Records to use Block Start
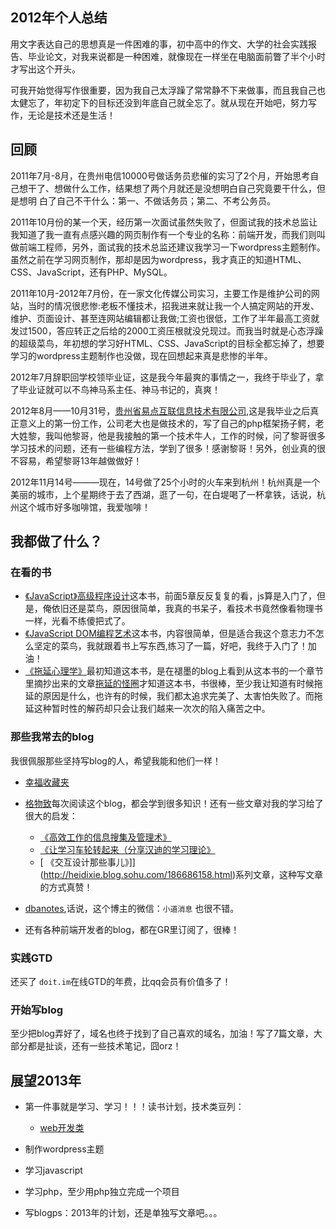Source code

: ## 2012年个人总结

用文字表达自己的思想真是一件困难的事，初中高中的作文、大学的社会实践报告、毕业论文，对我来说都是一种困难，就像现在一样坐在电脑面前瞥了半个小时才写出这个开头。

可我开始觉得写作很重要，因为我自己太浮躁了常常静不下来做事，而且我自己也太健忘了，年初定下的目标还没到年底自己就全忘了。就从现在开始吧，努力写作，无论是技术还是生活！

## 回顾

2011年7月-8月，在贵州电信10000号做话务员悲催的实习了2个月，开始思考自己想干了、想做什么工作，结果想了两个月就还是没想明白自己究竟要干什么，但是想明 白了自己不干什么：第一、不做话务员；第二、不考公务员。

2011年10月份的某一个天，经历第一次面试虽然失败了，但面试我的技术总监让我知道了我一直有点感兴趣的网页制作有一个专业的名称：前端开发，而我们则叫做前端工程师，另外，面试我的技术总监还建议我学习一下wordpress主题制作。虽然之前在学习网页制作，那却是因为wordpress，我才真正的知道HTML、CSS、JavaScript，还有PHP、MySQL。

2011年10月-2012年7月份，在一家文化传媒公司实习，主要工作是维护公司的网站，当时的情况很悲惨:老板不懂技术，招我进来就让我一个人搞定网站的开发、维护、页面设计、甚至连网站编辑都让我做;工资也很低，工作了半年最高工资就发过1500，答应转正之后给的2000工资压根就没兑现过。而我当时就是心态浮躁的超级菜鸟，年初想的学习好HTML、CSS、JavaScript的目标全都忘掉了，想要学习的wordpress主题制作也没做，现在回想起来真是悲惨的半年。

2012年7月辞职回学校领毕业证，这是我今年最爽的事情之一，我终于毕业了，拿了毕业证就可以不鸟神马系主任、神马书记的，真爽！

2012年8月——10月31号，[贵州省易点互联信息技术有限公司](http://www.yidianhulian.com),这是我毕业之后真正意义上的第一份工作，公司老大也是做技术的，写了自己的php框架扬子鳄，老大姓黎，我叫他黎哥，他是我接触的第一个技术牛人，工作的时候，问了黎哥很多学习技术的问题，还有一些编程方法，学到了很多！感谢黎哥！另外，创业真的很不容易，希望黎哥13年越做做好！

2012年11月14号———现在，14号做了25个小时的火车来到杭州！杭州真是一个美丽的城市，上个星期终于去了西湖，逛了一句，在白堤喝了一杯拿铁，话说，杭州这个城市好多咖啡馆，我爱咖啡！

## 我都做了什么？

### 在看的书

*   [《JavaScript》高级程序设计](http://book.douban.com/subject/4886879/)这本书，前面5章反反复复的看，js算是入门了，但是，俺依旧还是菜鸟，原因很简单，我真的书呆子，看技术书竟然像看物理书一样，光看不练傻把式了。
*   [《JavaScript DOM编程艺术](http://book.douban.com/subject/6038371/)这本书，内容很简单，但是适合我这个意志力不怎么坚定的菜鸟，我就跟着书上写东西,练习了一篇，好吧，我终于入门了！加油！
*   [《拖延心理学》](http://book.douban.com/subject/4180711/)最初知道这本书，是在褪墨的blog上看到从这本书的一个章节里摘抄出来的文章[拖延的怪圈](http://www.mifengtd.cn/articles/procrastination-circle.html/comment-page-1)才知道这本书，书很棒，至少我让知道有时候拖延的原因是什么，也许有的时候，我们都太追求完美了、太害怕失败了。而拖延这种暂时性的解药却只会让我们越来一次次的陷入痛苦之中。

### 那些我常去的blog

我很佩服那些坚持写blog的人，希望我能和他们一样！

*   [幸福收藏夹](http://sofish.de)
*   [格物致](http://heidixie.blog.sohu.com/)每次阅读这个blog，都会学到很多知识！还有一些文章对我的学习给了很大的启发：

    *   [《高效工作的信息搜集及管理术》](http://heidixie.blog.sohu.com/247551250.html)
    *   [《让学习车轮转起来（分享汉迪的学习理论》](http://heidixie.blog.sohu.com/115276170.html)
    *   [ 《交互设计那些事儿》]](http://heidixie.blog.sohu.com/186686158.html)系列文章，这种写文章的方式真赞！

*   [dbanotes](http://dbanotes.net/),话说，这个博主的微信：`小道消息` 也很不错。
*   还有各种前端开发者的blog，都在GR里订阅了，很棒！

### 实践GTD

还买了 `doit.im`在线GTD的年费，比qq会员有价值多了！

### 开始写blog

至少把blog弄好了，域名也终于找到了自己喜欢的域名，加油！写了7篇文章，大部分都是扯谈，还有一些技术笔记，囧orz！

## 展望2013年

*   第一件事就是学习、学习！！！读书计划，技术类豆列：

    *   [web开发类](http://book.douban.com/doulist/1693779/#sb20390374)

*   制作wordpress主题
*   学习javascript
*   学习php，至少用php独立完成一个项目
*   写blogps：2013年的计划，还是单独写文章吧。。。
Records to use Block End
**Task to complete**
Every line above is to be written out unchanged, with the pictures omitted.

**Solution**
Source code

: ## 2012年个人总结

用文字表达自己的思想真是一件困难的事，初中高中的作文、大学的社会实践报告、毕业论文，对我来说都是一种困难，就像现在一样坐在电脑面前瞥了半个小时才写出这个开头。

可我开始觉得写作很重要，因为我自己太浮躁了常常静不下来做事，而且我自己也太健忘了，年初定下的目标还没到年底自己就全忘了。就从现在开始吧，努力写作，无论是技术还是生活！

## 回顾

2011年7月-8月，在贵州电信10000号做话务员悲催的实习了2个月，开始思考自己想干了、想做什么工作，结果想了两个月就还是没想明白自己究竟要干什么，但是想明 白了自己不干什么：第一、不做话务员；第二、不考公务员。

2011年10月份的某一个天，经历第一次面试虽然失败了，但面试我的技术总监让我知道了我一直有点感兴趣的网页制作有一个专业的名称：前端开发，而我们则叫做前端工程师，另外，面试我的技术总监还建议我学习一下wordpress主题制作。虽然之前在学习网页制作，那却是因为wordpress，我才真正的知道HTML、CSS、JavaScript，还有PHP、MySQL。

2011年10月-2012年7月份，在一家文化传媒公司实习，主要工作是维护公司的网站，当时的情况很悲惨:老板不懂技术，招我进来就让我一个人搞定网站的开发、维护、页面设计、甚至连网站编辑都让我做;工资也很低，工作了半年最高工资就发过1500，答应转正之后给的2000工资压根就没兑现过。而我当时就是心态浮躁的超级菜鸟，年初想的学习好HTML、CSS、JavaScript的目标全都忘掉了，想要学习的wordpress主题制作也没做，现在回想起来真是悲惨的半年。

2012年7月辞职回学校领毕业证，这是我今年最爽的事情之一，我终于毕业了，拿了毕业证就可以不鸟神马系主任、神马书记的，真爽！

2012年8月——10月31号，[贵州省易点互联信息技术有限公司](http://www.yidianhulian.com),这是我毕业之后真正意义上的第一份工作，公司老大也是做技术的，写了自己的php框架扬子鳄，老大姓黎，我叫他黎哥，他是我接触的第一个技术牛人，工作的时候，问了黎哥很多学习技术的问题，还有一些编程方法，学到了很多！感谢黎哥！另外，创业真的很不容易，希望黎哥13年越做做好！

2012年11月14号———现在，14号做了25个小时的火车来到杭州！杭州真是一个美丽的城市，上个星期终于去了西湖，逛了一句，在白堤喝了一杯拿铁，话说，杭州这个城市好多咖啡馆，我爱咖啡！

## 我都做了什么？

### 在看的书

*   [《JavaScript》高级程序设计](http://book.douban.com/subject/4886879/)这本书，前面5章反反复复的看，js算是入门了，但是，俺依旧还是菜鸟，原因很简单，我真的书呆子，看技术书竟然像看物理书一样，光看不练傻把式了。
*   [《JavaScript DOM编程艺术](http://book.douban.com/subject/6038371/)这本书，内容很简单，但是适合我这个意志力不怎么坚定的菜鸟，我就跟着书上写东西,练习了一篇，好吧，我终于入门了！加油！
*   [《拖延心理学》](http://book.douban.com/subject/4180711/)最初知道这本书，是在褪墨的blog上看到从这本书的一个章节里摘抄出来的文章[拖延的怪圈](http://www.mifengtd.cn/articles/procrastination-circle.html/comment-page-1)才知道这本书，书很棒，至少我让知道有时候拖延的原因是什么，也许有的时候，我们都太追求完美了、太害怕失败了。而拖延这种暂时性的解药却只会让我们越来一次次的陷入痛苦之中。

### 那些我常去的blog

我很佩服那些坚持写blog的人，希望我能和他们一样！

*   [幸福收藏夹](http://sofish.de)
*   [格物致](http://heidixie.blog.sohu.com/)每次阅读这个blog，都会学到很多知识！还有一些文章对我的学习给了很大的启发：

    *   [《高效工作的信息搜集及管理术》](http://heidixie.blog.sohu.com/247551250.html)
    *   [《让学习车轮转起来（分享汉迪的学习理论》](http://heidixie.blog.sohu.com/115276170.html)
    *   [ 《交互设计那些事儿》]](http://heidixie.blog.sohu.com/186686158.html)系列文章，这种写文章的方式真赞！

*   [dbanotes](http://dbanotes.net/),话说，这个博主的微信：`小道消息` 也很不错。
*   还有各种前端开发者的blog，都在GR里订阅了，很棒！

### 实践GTD

还买了 `doit.im`在线GTD的年费，比qq会员有价值多了！

### 开始写blog

至少把blog弄好了，域名也终于找到了自己喜欢的域名，加油！写了7篇文章，大部分都是扯谈，还有一些技术笔记，囧orz！

## 展望2013年

*   第一件事就是学习、学习！！！读书计划，技术类豆列：

    *   [web开发类](http://book.douban.com/doulist/1693779/#sb20390374)

*   制作wordpress主题
*   学习javascript
*   学习php，至少用php独立完成一个项目
*   写blogps：2013年的计划，还是单独写文章吧。。。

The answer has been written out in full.